So to me your chart would be more of a 3-dimensional object where my work is your

  • your mental effort — work = human hours * value of that hour as a cost
  • your profit – reward = monetary and/or investment value

and the part in my triangle or 3rd axis that shares the same axis as mental effort in your diagram

  • ?? – vote - a combination of ‘work’ and ‘value’ that yields a ‘say so’ metric in the DAO.

In my own thinking on this ‘work’ as a time component encompasses voting as well as many other ‘activities’ - voting as a ‘kind of cred’ stands off on it’s own axis. But while I have some clean possibly very new directions for Tokenomics.

I am still pounding out my own version of this change as I have been working on ideas in this realm for more than 1/2 my life without success as of yet. I believe we are very close to the next transition and agree with @Planet_X that change is needed.

I also agree with:


I think we will find that delegation is critical to proper alignment of incentives and is probably the easiest way to implement kinds of reward models with vesting components.

I am generally against this as i have seen the same proposed in 1Hive for Aragon court and I believe that when it comes to decision making and particularly adjudication it is more important to fairly considered voting vs. voting that must seek to the majority. Now is this important to find reward. Maybe. But I don’t like the idea of any slashing component to wrong voting.

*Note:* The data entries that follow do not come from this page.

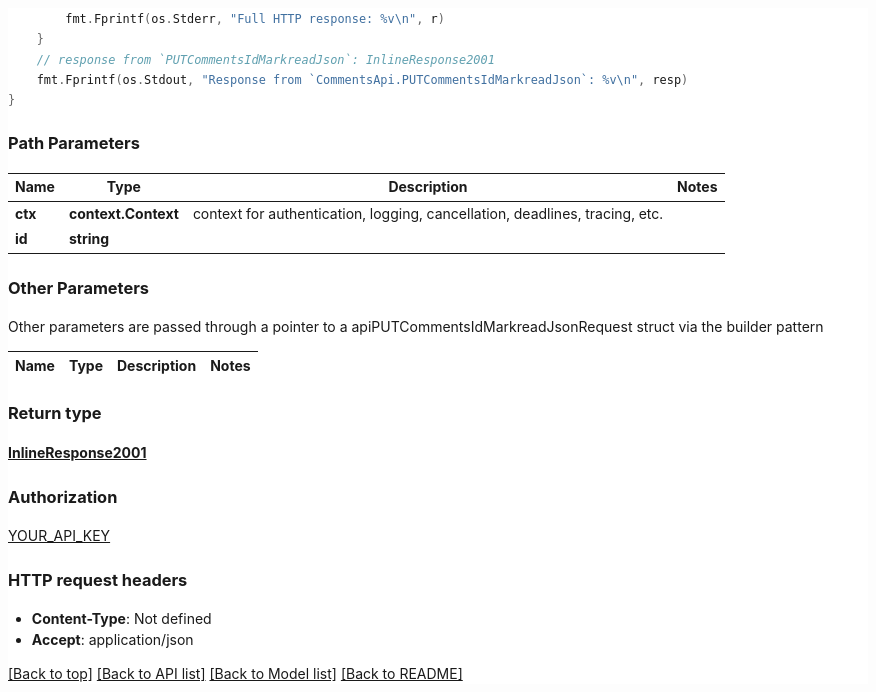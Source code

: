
 ```go
        fmt.Fprintf(os.Stderr, "Full HTTP response: %v\n", r)
    }
    // response from `PUTCommentsIdMarkreadJson`: InlineResponse2001
    fmt.Fprintf(os.Stdout, "Response from `CommentsApi.PUTCommentsIdMarkreadJson`: %v\n", resp)
}
```

### Path Parameters


Name | Type | Description  | Notes
------------- | ------------- | ------------- | -------------
**ctx** | **context.Context** | context for authentication, logging, cancellation, deadlines, tracing, etc.
**id** | **string** |  | 

### Other Parameters

Other parameters are passed through a pointer to a apiPUTCommentsIdMarkreadJsonRequest struct via the builder pattern


Name | Type | Description  | Notes
------------- | ------------- | ------------- | -------------


### Return type

[**InlineResponse2001**](InlineResponse2001.md)

### Authorization

[YOUR_API_KEY](../README.md#YOUR_API_KEY)

### HTTP request headers

- **Content-Type**: Not defined
- **Accept**: application/json

[[Back to top]](#) [[Back to API list]](../README.md#documentation-for-api-endpoints)
[[Back to Model list]](../README.md#documentation-for-models)
[[Back to README]](../README.md)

Just a reward component for right voting. Honestly mixed on this one point and I believe we can achieve the proper balance of participation reward without having to reward ‘majority/right participation’.

In my review on DSSChief upgrades I have as a note that participation in sourceCred via forum participation AS WELL as voting critical to what kind of rewards your MKR can get.

Absolutely agree. It is also a bit off-putting for these smaller players to participate here. Nice to meet you @thedstrat and welcome aboard the Maker forum ship.


OK. As you work for Maker I will say that if there are plans for vote delegation now is the time to come forward with them.
Vote delegation has been discussed and it did not end up with overwhelming support.

interesting. Please tell us more…

if you found a startup you’re likely to hold all the shares and be all or most of the ‘C suite’ yourself

maybe you get some early VC funding and they hold some shares, but early VCs are not expecting to sit back and yield dividends, there are no dividends from early companies, it’s all active, risky and speculative investment at the start

VCs and founders typically are not speculating on the early shares, and are expecting the shares to be illiquid for a long time, and to probably be reshuffled and redefined to respond to fundraising events etc.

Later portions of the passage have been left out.